In a preferred embodiment there is no coupling force between the coupling elements, i.e. the coupling knobs and the tubular flanges of complementary shape, which in particular means that stacking blocks 1 having one knob 2 are extremely easy to rotate in their position after stacking, so that the requirements with respect to the orientation of stacking blocks 1 having one knob 2 on another element, several side by side, are relatively small, because, in most situations, a given stacking block 1 having one knob 2 will rotate into position by itself and thus assume the correct orientation, if an additional stacking block is to be placed at the side of the first one.

As will appear from the foregoing, the present invention is particularly contemplated for small children, and the preferred dimensions of the system are therefore such that the modular distance, i.e. the distance between two opposed sides 4 on the stacking block 1 having one knob 2, is in the range 3 to 7 cm, and the diameter of the knobs of the stacking blocks is in the range from 2 to 5 cm. Then, owing to their size, the coupling knobs provide an extremely good gripping face for a child's hand, so that it is easy to lift a stacking block by gripping the coupling knob, although the stacking block is surrounded at the sides by other stacking blocks or the like.

It is clear that numerous different embodiments of stacking block systems according to the invention may be provided, without departing from the idea of the invention. Thus, the coupling knobs may be shaped in many different ways, thereby also providing guide faces on the surface of the coupling knobs which facilitats coupling of the blocks. In addition, the coupling knobs and the tubular flanges of complementary shape may be arranged in a pattern other than the shown one, such as a triangular pattern, without departing from the basic idea of the invention.

Claims

1. A stacking block system comprising:

a plurality of blocks, each of said blocks having a top face and a plurality of side walls extending downwardly therefrom, said blocks including a single-knobbed block having a single coupling knob extending upwardly from said top face, said blocks including a multiple-knobbed block having a plurality of coupling knobs extending upwardly from said top face; each coupling knob having a upper part substantially spherical in shape and a lower part substantially cylindrical in shape; and said single-knobbed blocks each having at least one complementary tubular coupling means for coupling with a coupling knob on another block, said at least one complementary tubular coupling means extending downwardly from said top face and extending beyond said side walls;

and wherein said coupling knobs and said blocks are dimensioned and arranged such that when a single-knobbed block is coupled with a coupling knob on a multiple-knobbed block said single-knobbed block is free to rotate fully about an axis through said coupling knob;

and wherein said coupling knobs are arranged in a uniform pattern on multiple-knobbed blocks.

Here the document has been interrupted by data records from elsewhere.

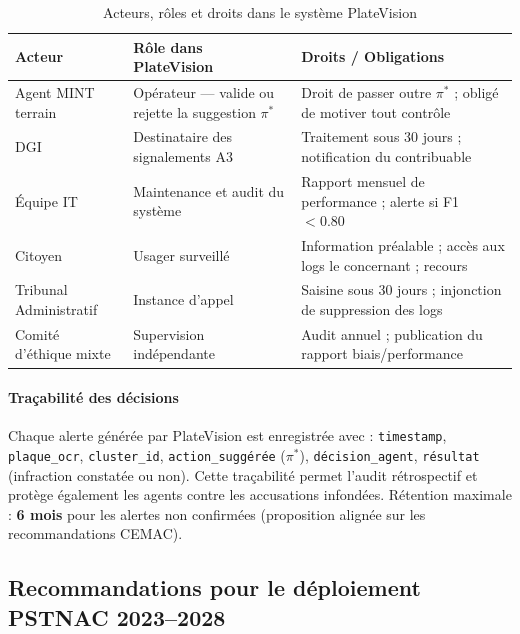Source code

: \begin{table}[H]
\centering
\caption{Acteurs, r\^{o}les et droits dans le syst\`{e}me PlateVision}
\label{tab:d:gouvernance}
\begin{tabular}{p{3cm}p{4.5cm}p{5cm}}
\toprule
\textbf{Acteur} & \textbf{R\^{o}le dans PlateVision} & \textbf{Droits / Obligations} \\
\midrule
Agent MINT terrain
  & Op\'{e}rateur --- valide ou rejette la suggestion $\pi^*$
  & Droit de passer outre $\pi^*$ ; obligé de motiver tout contr\^{o}le \\
DGI
  & Destinataire des signalements A3
  & Traitement sous 30 jours ; notification du contribuable \\
\'{E}quipe IT
  & Maintenance et audit du syst\`{e}me
  & Rapport mensuel de performance ; alerte si F1 $< 0.80$ \\
Citoyen
  & Usager surveill\'{e}
  & Information pr\'{e}alable ; acc\`{e}s aux logs le concernant ; recours \\
Tribunal Administratif
  & Instance d'appel
  & Saisine sous 30 jours ; injonction de suppression des logs \\
Comit\'{e} d'\'{e}thique mixte
  & Supervision ind\'{e}pendante
  & Audit annuel ; publication du rapport biais/performance \\
\bottomrule
\end{tabular}
\end{table}

\paragraph{Tra\c{c}abilit\'{e} des d\'{e}cisions}
Chaque alerte g\'{e}n\'{e}r\'{e}e par PlateVision est enregistr\'{e}e avec :
\texttt{timestamp}, \texttt{plaque\_ocr}, \texttt{cluster\_id},
\texttt{action\_suggérée} ($\pi^*$), \texttt{décision\_agent},
\texttt{résultat} (infraction constat\'{e}e ou non).
Cette tra\c{c}abilit\'{e} permet l'audit r\'{e}trospectif et prot\`{e}ge
\'{e}galement les agents contre les accusations infond\'{e}es.
R\'{e}tention maximale : \textbf{6 mois} pour les alertes non confirm\'{e}es
(proposition align\'{e}e sur les recommandations CEMAC).

\subsection{Recommandations pour le d\'{e}ploiement PSTNAC 2023--2028}
\label{sec:d:recommandations}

2. A stacking block system according to claim 1, wherein the distance between adjacent coupling knobs on a multiple-knobbed block is a constant.

3. A stacking block system according to claim 1, wherein stiffening ribs (7) are provided between said side walls and said complementary tubular coupling means.

4. A stacking block system according to claim 1, wherein said coupling knobs (2, 9, 10, 14) have a diameter which is larger than 2 cm and smaller than 5 cm.